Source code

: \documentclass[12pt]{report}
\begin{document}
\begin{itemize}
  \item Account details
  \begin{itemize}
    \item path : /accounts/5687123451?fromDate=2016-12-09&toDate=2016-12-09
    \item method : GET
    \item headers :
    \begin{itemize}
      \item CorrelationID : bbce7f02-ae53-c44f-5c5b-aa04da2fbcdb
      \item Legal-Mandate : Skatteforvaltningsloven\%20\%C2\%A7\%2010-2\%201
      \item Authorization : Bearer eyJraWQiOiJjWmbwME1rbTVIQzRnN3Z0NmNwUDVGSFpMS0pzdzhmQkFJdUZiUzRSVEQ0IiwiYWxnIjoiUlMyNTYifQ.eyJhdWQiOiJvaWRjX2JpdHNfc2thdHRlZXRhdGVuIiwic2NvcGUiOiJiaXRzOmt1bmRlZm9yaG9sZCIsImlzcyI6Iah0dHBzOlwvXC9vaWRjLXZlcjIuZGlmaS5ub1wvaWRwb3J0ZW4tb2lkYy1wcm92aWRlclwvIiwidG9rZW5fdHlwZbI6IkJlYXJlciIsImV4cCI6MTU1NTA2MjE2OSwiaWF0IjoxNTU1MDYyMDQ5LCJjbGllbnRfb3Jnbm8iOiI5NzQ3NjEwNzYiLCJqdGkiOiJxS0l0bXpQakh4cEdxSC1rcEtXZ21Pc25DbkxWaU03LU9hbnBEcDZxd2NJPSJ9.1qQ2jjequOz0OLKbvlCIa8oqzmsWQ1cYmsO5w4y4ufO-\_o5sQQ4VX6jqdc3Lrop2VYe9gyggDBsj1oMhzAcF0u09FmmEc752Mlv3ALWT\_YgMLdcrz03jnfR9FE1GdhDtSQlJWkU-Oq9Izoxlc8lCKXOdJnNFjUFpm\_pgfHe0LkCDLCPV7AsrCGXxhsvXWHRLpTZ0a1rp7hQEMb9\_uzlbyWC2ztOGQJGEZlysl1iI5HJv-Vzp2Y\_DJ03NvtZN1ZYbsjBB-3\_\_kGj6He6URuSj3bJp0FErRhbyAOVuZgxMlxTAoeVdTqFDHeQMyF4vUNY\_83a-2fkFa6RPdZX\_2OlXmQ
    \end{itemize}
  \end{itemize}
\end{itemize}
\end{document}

****************

Which lines of the records above contain the word "begin"? Show each of them.

• _Solved problem_
\begin{document}
\begin{itemize}
  \begin{itemize}
    \begin{itemize}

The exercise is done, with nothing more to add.